Exercise requirements: Find the word "запустите" in the records and copy every line where it occurs.

Segment Start: Data for review

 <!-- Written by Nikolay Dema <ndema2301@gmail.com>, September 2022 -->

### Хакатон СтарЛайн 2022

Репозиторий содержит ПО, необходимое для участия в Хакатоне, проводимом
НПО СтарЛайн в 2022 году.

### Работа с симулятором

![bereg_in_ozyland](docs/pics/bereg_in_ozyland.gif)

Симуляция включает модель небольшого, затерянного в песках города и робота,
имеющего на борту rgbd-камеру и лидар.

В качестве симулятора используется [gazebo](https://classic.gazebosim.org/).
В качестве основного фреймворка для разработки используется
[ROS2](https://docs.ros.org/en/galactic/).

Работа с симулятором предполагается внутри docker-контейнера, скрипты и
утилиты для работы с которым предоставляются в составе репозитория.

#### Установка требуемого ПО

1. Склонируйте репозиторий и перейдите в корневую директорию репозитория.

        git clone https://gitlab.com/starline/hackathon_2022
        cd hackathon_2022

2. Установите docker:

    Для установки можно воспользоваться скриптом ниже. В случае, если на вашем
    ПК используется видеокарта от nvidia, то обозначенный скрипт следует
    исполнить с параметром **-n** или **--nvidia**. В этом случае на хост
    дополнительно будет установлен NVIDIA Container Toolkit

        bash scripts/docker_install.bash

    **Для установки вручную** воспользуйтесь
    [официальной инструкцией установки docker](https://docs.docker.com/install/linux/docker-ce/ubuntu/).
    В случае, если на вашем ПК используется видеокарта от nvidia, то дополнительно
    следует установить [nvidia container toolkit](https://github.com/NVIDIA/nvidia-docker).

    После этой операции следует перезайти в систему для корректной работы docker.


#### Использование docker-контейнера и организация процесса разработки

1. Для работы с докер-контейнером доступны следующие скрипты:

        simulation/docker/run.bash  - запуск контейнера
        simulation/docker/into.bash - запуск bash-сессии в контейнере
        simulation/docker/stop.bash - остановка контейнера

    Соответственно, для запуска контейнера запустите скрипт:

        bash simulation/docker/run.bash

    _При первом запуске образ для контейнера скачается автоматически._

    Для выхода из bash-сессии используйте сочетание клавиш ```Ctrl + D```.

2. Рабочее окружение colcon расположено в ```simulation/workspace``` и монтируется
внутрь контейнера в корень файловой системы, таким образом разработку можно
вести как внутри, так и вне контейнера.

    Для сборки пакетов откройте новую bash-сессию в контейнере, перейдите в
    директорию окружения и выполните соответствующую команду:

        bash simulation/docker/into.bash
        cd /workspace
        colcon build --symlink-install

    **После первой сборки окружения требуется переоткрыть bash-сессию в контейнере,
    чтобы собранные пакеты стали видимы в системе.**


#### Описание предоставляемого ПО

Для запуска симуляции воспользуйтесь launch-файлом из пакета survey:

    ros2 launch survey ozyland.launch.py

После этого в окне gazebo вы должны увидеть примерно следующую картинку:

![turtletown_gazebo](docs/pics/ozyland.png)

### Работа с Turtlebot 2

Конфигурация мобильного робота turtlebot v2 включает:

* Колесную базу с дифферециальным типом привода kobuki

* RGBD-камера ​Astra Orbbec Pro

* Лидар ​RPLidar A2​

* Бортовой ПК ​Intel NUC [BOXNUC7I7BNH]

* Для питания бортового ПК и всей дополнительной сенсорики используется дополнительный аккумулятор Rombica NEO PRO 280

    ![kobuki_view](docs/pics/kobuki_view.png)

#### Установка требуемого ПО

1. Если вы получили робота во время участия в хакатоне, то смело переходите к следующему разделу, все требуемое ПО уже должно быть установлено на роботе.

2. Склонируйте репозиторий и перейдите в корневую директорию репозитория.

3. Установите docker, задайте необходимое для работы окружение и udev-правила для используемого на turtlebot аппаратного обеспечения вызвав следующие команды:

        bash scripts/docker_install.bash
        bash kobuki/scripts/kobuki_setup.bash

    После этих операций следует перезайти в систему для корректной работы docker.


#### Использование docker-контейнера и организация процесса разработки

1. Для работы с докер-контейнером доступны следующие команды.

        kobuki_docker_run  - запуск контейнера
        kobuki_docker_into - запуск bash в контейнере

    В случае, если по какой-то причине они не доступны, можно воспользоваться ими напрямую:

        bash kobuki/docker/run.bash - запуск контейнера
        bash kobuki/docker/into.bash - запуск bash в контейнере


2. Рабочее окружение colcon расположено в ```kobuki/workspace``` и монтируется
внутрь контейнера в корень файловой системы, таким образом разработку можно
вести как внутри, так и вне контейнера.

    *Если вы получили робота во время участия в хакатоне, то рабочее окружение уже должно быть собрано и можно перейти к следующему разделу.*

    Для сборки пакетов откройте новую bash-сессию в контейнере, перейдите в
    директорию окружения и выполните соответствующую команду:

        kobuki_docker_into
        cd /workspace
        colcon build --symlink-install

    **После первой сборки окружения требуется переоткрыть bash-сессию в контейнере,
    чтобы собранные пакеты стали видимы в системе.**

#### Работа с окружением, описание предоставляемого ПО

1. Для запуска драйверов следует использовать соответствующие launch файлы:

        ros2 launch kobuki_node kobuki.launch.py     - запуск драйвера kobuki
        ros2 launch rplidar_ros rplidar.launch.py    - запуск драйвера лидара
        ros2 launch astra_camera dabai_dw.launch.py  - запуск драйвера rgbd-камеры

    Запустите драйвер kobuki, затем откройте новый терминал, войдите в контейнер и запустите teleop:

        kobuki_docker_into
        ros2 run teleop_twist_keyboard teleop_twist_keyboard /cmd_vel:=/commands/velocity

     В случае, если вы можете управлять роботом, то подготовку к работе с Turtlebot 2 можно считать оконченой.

Segment End: Data for review

Task output:
    Соответственно, для запуска контейнера запустите скрипт:
    Запустите драйвер kobuki, затем откройте новый терминал, войдите в контейнер и запустите teleop:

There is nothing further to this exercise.